An adult male jaguar nicknamed “Short-Tail” (due to his partially missing tail) was caught on camera in both Belize and Guatemala, making him the first individual confirmed to cross the international boundary between the two countries.
Wildlife Conservation Society (WCS) scientists published their observation in CATnews, the newsletter of the Cat Specialist Group, a component of the Species Survival Commission of the IUCN. The researchers say this finding highlights the importance of international, transboundary collaboration to study and protect jaguars.
Jaguars (Panthera onca) are listed as near threatened on the IUCN Red List. According to the big cat conservation NGO Panthera, the species may be elevated to “vulnerable” in the coming year.
Jaguars are threatened by habitat loss, deforestation, loss of prey, and illegal hunting. Driven by demand in China, jaguars’ fangs, claws, heads and genitals are trafficked for use in traditional Chinese medicine and as ornaments. Ayahuasca tourism drives some trafficking of jaguar parts in South America.
Short-Tail was first photographed in Belize in 2009 with his whole tail and then with most of it missing (for unknown reasons) in 2011. He was caught on camera trap in Guatemala in 2013 and then returned to Belize in 2014. But it wasn’t until a conference in 2018 that researchers realized this was the same animal, and the first recorded transboundary jaguar in the region.
“We were surprised and delighted when we saw that ‘Short-Tail’ was photographed by other researchers,” Rony García-Anleu of WCS’s Guatemala program and the paper’s lead author, said in a statement. “This highlights the importance and potential for collaborative work between Belize and Guatemala and across the Maya Forest region.”
The Maya Forest spans from Colombia to Mexico, covering an area three times the size of Switzerland. One of the five great Mesoamerican forests, the region is a critical area for jaguars and other wildlife, including the endangered Central American spider monkey or Geoffroy’s spider monkey (Ateles geoffroyi) and Baird’s tapir (Tapirus bairdii), as well as the critically endangered Central American river turtle (Dermatemys mawii).
The government of Belize approved a proposal to protect the Maya Forest corridor in 2019. If secured, it would be the largest contiguous area of forest in Central America. However, it may be some time before this key stretch of forest is legally protected.
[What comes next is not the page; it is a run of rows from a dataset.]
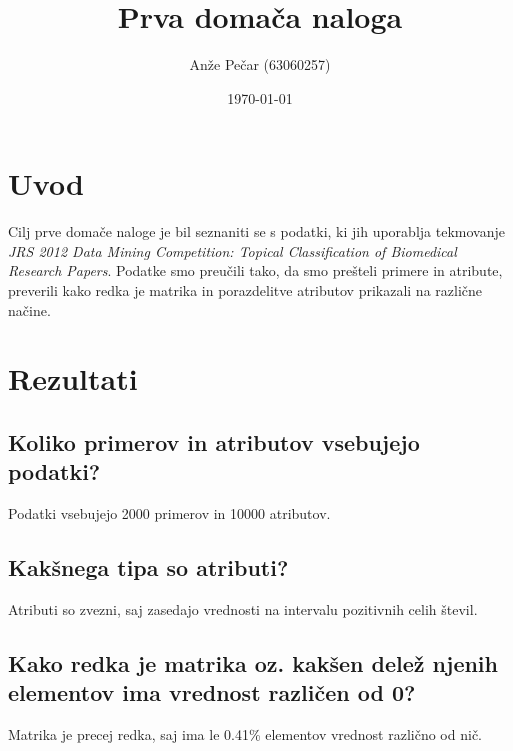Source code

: \documentclass[a4paper,11pt]{article}
\title{Prva domača naloga}
\author{Anže Pečar (63060257)}
\date{\today}
\begin{document}
\maketitle

\section{Uvod}

Cilj prve domače naloge je bil seznaniti se s podatki, ki jih uporablja tekmovanje \textit{JRS 2012 Data Mining Competition: Topical Classification of Biomedical Research Papers}. Podatke smo preučili tako, da smo prešteli primere in atribute, preverili kako redka je matrika in porazdelitve atributov prikazali na različne načine.

\section{Rezultati}

\subsection*{Koliko primerov in atributov vsebujejo podatki?}
Podatki vsebujejo 2000 primerov in 10000 atributov.

\subsection*{Kakšnega tipa so atributi?}
Atributi so zvezni, saj zasedajo vrednosti na intervalu pozitivnih celih števil. 

\subsection*{Kako redka je matrika oz. kakšen delež njenih elementov ima vrednost različen od 0?}
Matrika je precej redka, saj ima le 0.41\% elementov vrednost različno od nič.  
\end{document}
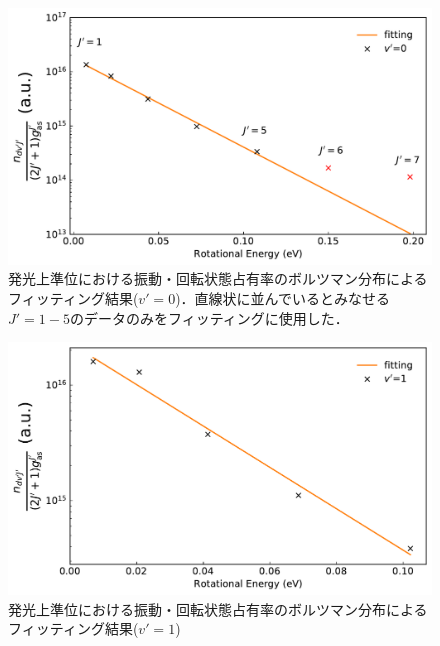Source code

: \begin{figure}
    \centering
    \includegraphics[width=15cm]{pictures/upper-fitting-0.pdf}
    \caption[発光上準位における振動・回転状態占有率のボルツマン分布によるフィッティング結果($v'=0$)]{発光上準位における振動・回転状態占有率のボルツマン分布によるフィッティング結果($v'=0$)．直線状に並んでいるとみなせる$J'=1-5$のデータのみをフィッティングに使用した．}
    \label{fig:upper-fitting-0}
\end{figure}

\begin{figure}
    \centering
    \includegraphics[width=15cm]{pictures/upper-fitting-1.pdf}
    \caption{発光上準位における振動・回転状態占有率のボルツマン分布によるフィッティング結果($v'=1$)}
    \label{fig:upper-fitting-1}
\end{figure}

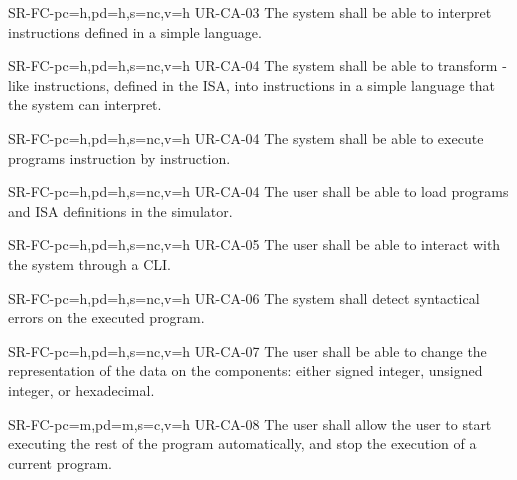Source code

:\begin{softwareReq}{SR-FC-}{pc=h,pd=h,s=nc,v=h}
  {UR-CA-03}
  The system shall be able to interpret instructions defined in a simple language.
\end{softwareReq}

\begin{softwareReq}{SR-FC-}{pc=h,pd=h,s=nc,v=h}
  {UR-CA-04}
  The system shall be able to transform -like instructions, defined in the \gls{ISA}, into instructions in a simple language that the system can interpret.
\end{softwareReq}

\begin{softwareReq}{SR-FC-}{pc=h,pd=h,s=nc,v=h}
  {UR-CA-04}
  The system shall be able to execute programs instruction by instruction.
\end{softwareReq}

\begin{softwareReq}{SR-FC-}{pc=h,pd=h,s=nc,v=h}
  {UR-CA-04}
  The user shall be able to load programs and \gls{ISA} definitions in the simulator.
\end{softwareReq}

\begin{softwareReq}{SR-FC-}{pc=h,pd=h,s=nc,v=h}
  {UR-CA-05}
  The user shall be able to interact with the system through a \gls{CLI}.
\end{softwareReq}

\begin{softwareReq}{SR-FC-}{pc=h,pd=h,s=nc,v=h}
  {UR-CA-06}
  The system shall detect syntactical errors on the executed program.
\end{softwareReq}

\begin{softwareReq}{SR-FC-}{pc=h,pd=h,s=nc,v=h}
  {UR-CA-07}
  The user shall be able to change the representation of the data on the components: either signed integer, unsigned integer, or hexadecimal.
\end{softwareReq}

\begin{softwareReq}{SR-FC-}{pc=m,pd=m,s=c,v=h}
  {UR-CA-08}
  The user shall allow the user to start executing the rest of the program automatically, and stop the execution of a current program.
\end{softwareReq}

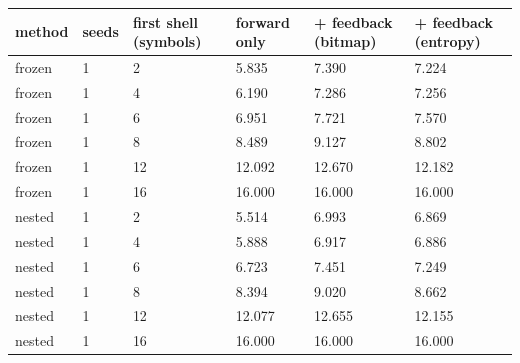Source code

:\begin{tabular}{llllll}
\hline
method & seeds & first shell (symbols) & forward only & + feedback (bitmap) & + feedback (entropy) \\
\hline
frozen & 1 & 2 & 5.835 & 7.390 & 7.224 \\
frozen & 1 & 4 & 6.190 & 7.286 & 7.256 \\
frozen & 1 & 6 & 6.951 & 7.721 & 7.570 \\
frozen & 1 & 8 & 8.489 & 9.127 & 8.802 \\
frozen & 1 & 12 & 12.092 & 12.670 & 12.182 \\
frozen & 1 & 16 & 16.000 & 16.000 & 16.000 \\
nested & 1 & 2 & 5.514 & 6.993 & 6.869 \\
nested & 1 & 4 & 5.888 & 6.917 & 6.886 \\
nested & 1 & 6 & 6.723 & 7.451 & 7.249 \\
nested & 1 & 8 & 8.394 & 9.020 & 8.662 \\
nested & 1 & 12 & 12.077 & 12.655 & 12.155 \\
nested & 1 & 16 & 16.000 & 16.000 & 16.000 \\
\hline
\end{tabular}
Jaguars live in 18 Latin American countries. In 2018, 14 of those countries signed a plan to protect 30 high-priority jaguar conservation areas and corridors by 2030, including the Maya Forest. Conservationists hope to protect jaguar habits well before the animal reaches the endangered status of some of its relatives such as tigers and some subspecies of leopards.
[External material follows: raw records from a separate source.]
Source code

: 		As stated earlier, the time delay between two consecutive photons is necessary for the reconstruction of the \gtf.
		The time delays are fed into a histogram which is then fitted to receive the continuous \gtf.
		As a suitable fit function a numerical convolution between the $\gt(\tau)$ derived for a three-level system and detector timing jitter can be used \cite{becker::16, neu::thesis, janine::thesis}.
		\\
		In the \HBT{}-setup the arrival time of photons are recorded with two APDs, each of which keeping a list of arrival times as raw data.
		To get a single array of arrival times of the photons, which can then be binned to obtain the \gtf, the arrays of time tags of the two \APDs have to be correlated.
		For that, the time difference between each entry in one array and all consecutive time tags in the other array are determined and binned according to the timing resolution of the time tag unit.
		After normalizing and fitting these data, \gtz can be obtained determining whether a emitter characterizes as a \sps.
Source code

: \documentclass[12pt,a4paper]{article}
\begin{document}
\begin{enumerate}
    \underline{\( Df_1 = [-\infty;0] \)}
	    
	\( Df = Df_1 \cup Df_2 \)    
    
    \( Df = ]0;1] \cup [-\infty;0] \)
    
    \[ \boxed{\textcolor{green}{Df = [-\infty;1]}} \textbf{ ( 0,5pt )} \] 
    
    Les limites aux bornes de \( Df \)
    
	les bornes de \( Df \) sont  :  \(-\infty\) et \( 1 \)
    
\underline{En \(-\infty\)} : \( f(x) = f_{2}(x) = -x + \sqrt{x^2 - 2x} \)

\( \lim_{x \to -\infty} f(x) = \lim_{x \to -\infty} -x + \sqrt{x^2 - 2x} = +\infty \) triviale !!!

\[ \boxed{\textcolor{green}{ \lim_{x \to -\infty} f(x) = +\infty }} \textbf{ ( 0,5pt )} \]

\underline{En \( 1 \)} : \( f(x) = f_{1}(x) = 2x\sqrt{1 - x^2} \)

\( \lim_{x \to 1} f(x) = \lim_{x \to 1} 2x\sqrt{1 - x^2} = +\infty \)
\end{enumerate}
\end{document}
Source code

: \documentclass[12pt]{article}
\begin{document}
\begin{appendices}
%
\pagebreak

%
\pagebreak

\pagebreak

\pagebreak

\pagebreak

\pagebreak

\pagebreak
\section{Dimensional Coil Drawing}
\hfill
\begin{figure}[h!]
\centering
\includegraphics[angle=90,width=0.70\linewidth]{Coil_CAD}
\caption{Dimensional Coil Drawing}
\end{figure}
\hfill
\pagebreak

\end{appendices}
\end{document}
Transboundary jaguars have also been reported between Argentina and Brazil, and along Paraguay’s borders with both Bolivia and Brazil. Jaguars fitted with GPS collars moved between Guatemala and Mexico, crossing over the Usumacinta River into the same forest where Short Tail was documented.
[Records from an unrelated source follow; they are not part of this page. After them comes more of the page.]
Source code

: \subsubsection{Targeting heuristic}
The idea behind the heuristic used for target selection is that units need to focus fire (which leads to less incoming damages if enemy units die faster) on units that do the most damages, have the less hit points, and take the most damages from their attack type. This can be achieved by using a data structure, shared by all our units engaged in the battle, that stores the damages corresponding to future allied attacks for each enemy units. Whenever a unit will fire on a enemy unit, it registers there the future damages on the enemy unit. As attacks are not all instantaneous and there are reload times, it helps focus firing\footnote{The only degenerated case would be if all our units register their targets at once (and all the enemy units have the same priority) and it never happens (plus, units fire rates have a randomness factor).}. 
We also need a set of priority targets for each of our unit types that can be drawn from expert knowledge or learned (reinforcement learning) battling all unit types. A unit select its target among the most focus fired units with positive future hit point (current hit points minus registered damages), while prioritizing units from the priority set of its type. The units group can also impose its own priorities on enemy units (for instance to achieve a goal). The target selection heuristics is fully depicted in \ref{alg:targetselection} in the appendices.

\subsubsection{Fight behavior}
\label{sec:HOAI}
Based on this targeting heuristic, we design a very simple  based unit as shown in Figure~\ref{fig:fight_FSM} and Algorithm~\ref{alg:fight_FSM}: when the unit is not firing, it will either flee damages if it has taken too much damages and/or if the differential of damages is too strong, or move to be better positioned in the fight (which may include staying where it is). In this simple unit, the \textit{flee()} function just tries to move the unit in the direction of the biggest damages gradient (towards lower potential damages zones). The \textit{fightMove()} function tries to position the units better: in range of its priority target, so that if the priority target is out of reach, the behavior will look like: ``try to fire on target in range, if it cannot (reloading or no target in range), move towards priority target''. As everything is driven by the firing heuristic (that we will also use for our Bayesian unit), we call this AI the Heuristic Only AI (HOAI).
Due to their large ranges, jaguars were listed in Appendices I and II of the Convention on Migratory Species (CMS) in February 2020, which aims to strengthen conservation efforts for listed species.
“The fact that jaguars have been more resilient and, in many ways, more lucky in their survival than other big cats is EXACTLY why we should focus our attention and conservation efforts on them,” Alan Rabinowitz, the late co-founder of Panthera, the big cat conservation nonprofit, said in a 2014 interview with Mongabay.
“The jaguar can teach us valuable lessons about how we can save other more threatened species and how humans, themselves, can better survive a very uncertain, turbulent future.”
García-Anleu, R., Kelly, M. J., Meerman, J., Nipko, R. B., Holcombe, B., McPhail, D., … Polisar, J. (2020). Short-tail jaguar: The need for transboundary collaboration across the Maya Forest. CATnews, 71, 38-40.